Introduce 'subsuites' functionality to wptrunner (#138)

jgraham · web-flow · commit 01e569703fac · 2023-04-24T17:38:58.000+02:00
This is intended to allow running multiple groups of tests, corresponding to
different browser configurations in the same wptrunner process.
diff --git a/rfcs/subsuites.md b/rfcs/subsuites.md
@@ -0,0 +1,348 @@
+# RFC 138: support subsuites in wptrunner
+
+## Summary
+
+Support running tests in multiple different browser configurations in
+a single wptrunner invocation.
+
+## Details
+
+It is common for browser vendors to want to run web platform tests
+with particular configurations of the browser. For example when
+developing a major new feature, or refactoring existing code, they may
+want to run with non-default configuration to enable the new
+code paths. Often, for cost and efficiency reasons, these test runs
+will initially be limited to just the tests most likely to be affected
+by the changes e.g. a change to session history is highly likely to
+affect tests involving navigation, but highly unlikely to affect CSS
+layout.
+
+Typically vendors wanting to enable multiple configurations had to
+define those configurations externally, and invoke wptrunner multiple
+times, once per configuration. This has some advantages; in particular
+it keeps the vendor-specific issue of browser configurations cleanly
+separated from the actual business of running tests. However there are
+also a couple of disadvantages:
+
+* When configurations are handled externally, they are either written
+  into a CI configuration, which is then difficult to run locally, or
+  the vendor is responsible for writing a substantial frontend on top
+  of wptrunner which handles invoking it for each of the different
+  configurations.
+
+* Even with a vendor frontend it's difficult to schedule the tests
+  optimally across multiple cores. This is because you essentially
+  have two choices on how to handle the different
+  configurations. Option one is to run each configuration in serial,
+  with each wptrunner process using all available cores. This can be
+  wasteful when you have many configurations, some of which only run a
+  small number of tests, because those configurations only use a small
+  fraction of the available compute, but can't be scheduled in
+  parallel.
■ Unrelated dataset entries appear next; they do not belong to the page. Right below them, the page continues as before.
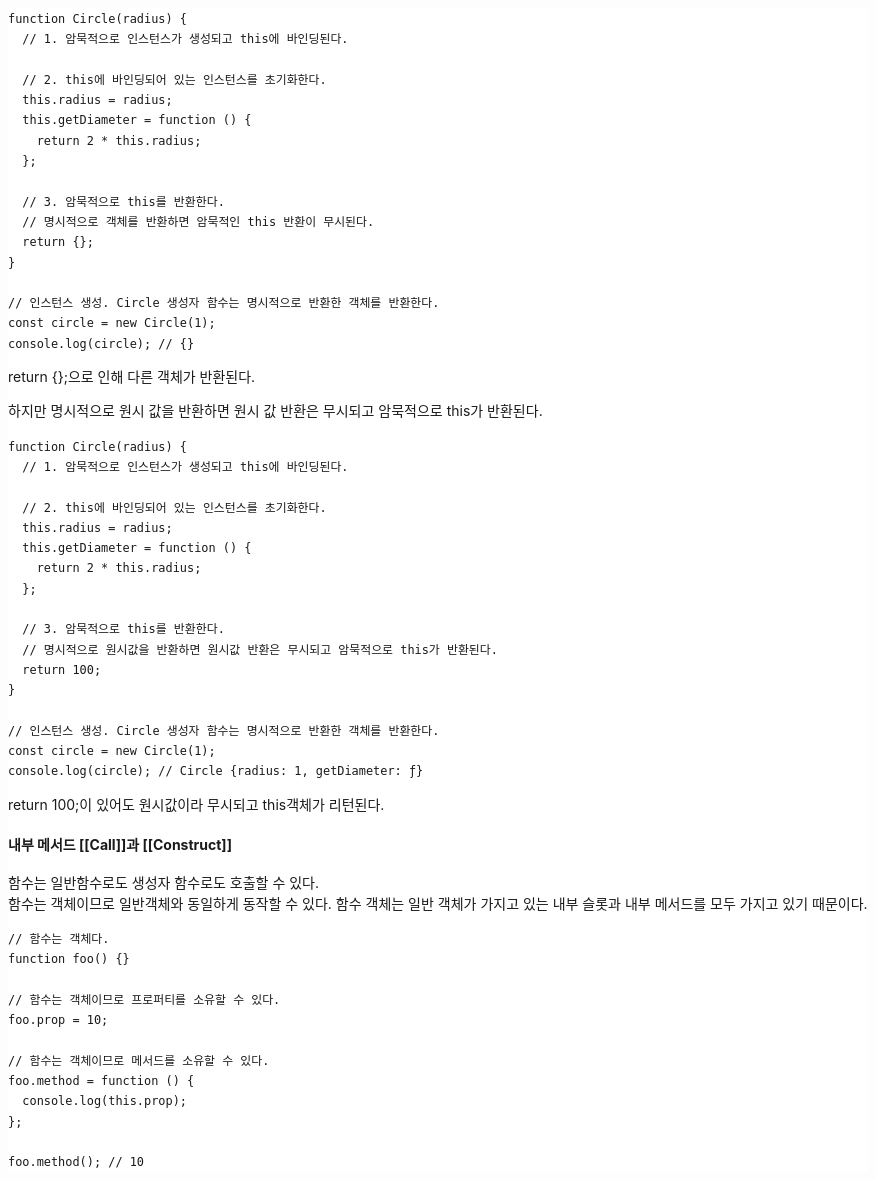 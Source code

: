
 ```
function Circle(radius) {
  // 1. 암묵적으로 인스턴스가 생성되고 this에 바인딩된다.

  // 2. this에 바인딩되어 있는 인스턴스를 초기화한다.
  this.radius = radius;
  this.getDiameter = function () {
    return 2 * this.radius;
  };

  // 3. 암묵적으로 this를 반환한다.
  // 명시적으로 객체를 반환하면 암묵적인 this 반환이 무시된다.
  return {};
}

// 인스턴스 생성. Circle 생성자 함수는 명시적으로 반환한 객체를 반환한다.
const circle = new Circle(1);
console.log(circle); // {}
```

return {};으로 인해 다른 객체가 반환된다.

하지만 명시적으로 원시 값을 반환하면 원시 값 반환은 무시되고 암묵적으로 this가 반환된다.

```
function Circle(radius) {
  // 1. 암묵적으로 인스턴스가 생성되고 this에 바인딩된다.

  // 2. this에 바인딩되어 있는 인스턴스를 초기화한다.
  this.radius = radius;
  this.getDiameter = function () {
    return 2 * this.radius;
  };

  // 3. 암묵적으로 this를 반환한다.
  // 명시적으로 원시값을 반환하면 원시값 반환은 무시되고 암묵적으로 this가 반환된다.
  return 100;
}

// 인스턴스 생성. Circle 생성자 함수는 명시적으로 반환한 객체를 반환한다.
const circle = new Circle(1);
console.log(circle); // Circle {radius: 1, getDiameter: ƒ}
```

return 100;이 있어도 원시값이라 무시되고 this객체가 리턴된다.

#### 내부 메서드 \[\[Call\]\]과 \[\[Construct\]\]

함수는 일반함수로도 생성자 함수로도 호출할 수 있다.  
함수는 객체이므로 일반객체와 동일하게 동작할 수 있다. 함수 객체는 일반 객체가 가지고 있는 내부 슬롯과 내부 메서드를 모두 가지고 있기 때문이다.

```
// 함수는 객체다.
function foo() {}

// 함수는 객체이므로 프로퍼티를 소유할 수 있다.
foo.prop = 10;

// 함수는 객체이므로 메서드를 소유할 수 있다.
foo.method = function () {
  console.log(this.prop);
};

foo.method(); // 10
```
Option two is to invoke many wptrunner in parallel processes, each
+  responsible for running a small fraction of the total tests in each
+  configuration. However wptrunner does a lot of global setup (reading
+  the test manifest, starting wptserve), and repeating this work per
+  process would be very inefficient.
+
+So in order to meet this use case there are two obvious options:
+
+1. Refactor wptrunner to allow it to be driven by an external test
+   scheduler without having to redo all the global setup for each
+   group of tests.
+
+1. Push the notion of multiple configurations down into wptrunner
+   itself, and update the existing test scheduling logic to handle
+   multiple browser configurations.
+
+In practice people are currently using wptrunner as a monolith, with
+test selection and browser setup provided by command line options and
+configuration files, so although the architecture would probably allow
+adopting a more service-based model, it's more in keeping with existing
+usage patterns to implement support for multiple configurations
+directly in wptrunner.
+
+### Implementation Strategy
+
+From an implementation point of view, the main constraint is around
+how we associate test results with a specific configuration.
+
+Our test data flow is built around mozlog. This groups tests into
+"suites". Each suite is started with a `suite_start` event ends with a
+`suite_end` event. The `suite_start` event contains information,
+particularly in the `run_info` key about the browser being tested. That
+`run_info` data is used in wptrunner metadata files to determine which
+metadata applies to a specific test run (e.g. to allow different
+expected results on different platforms). Specific test results are
+associated to a suite implicitly by sequence i.e. any `test_start` log
+event coming after a specific `suite_start` is grouped within that
+suite. This implicitly means that only a single suite can be running
+in the context of a specific logger at a specific time. That is
+incompatible with the requirement to run multiple configurations in
+parallel.
+
+There are three obvious approaches we could use to address this:
+
+1. Use multiple loggers, one per configuration. In this case each
+   configuration would produce a separate stream of log events that
+   could be written to a separate file. However mozlog is really
+   designed around the assumption of a single top-level logger per
+   process, which is reflected in the way output is configured with
+   command line options. Since we'd presumably still want a single
+   top-level output to stdout, we'd still need to solve the problem of
+   combining multiple log streams into one top-level stream, which
+   would require a mechanism to relax the one-suite-at-a-time
+   constraint. We would also need to work out how to pass specific
+   configuration (e.g. output filenames) down to specific loggers.
+
+1. Put configuration information inside the test id, so that from the
+   point of view of consumers, the same test run in different
+   configurations look like different tests. This is how the Chromium
+   CI system handles this problem with the concept of "virtual"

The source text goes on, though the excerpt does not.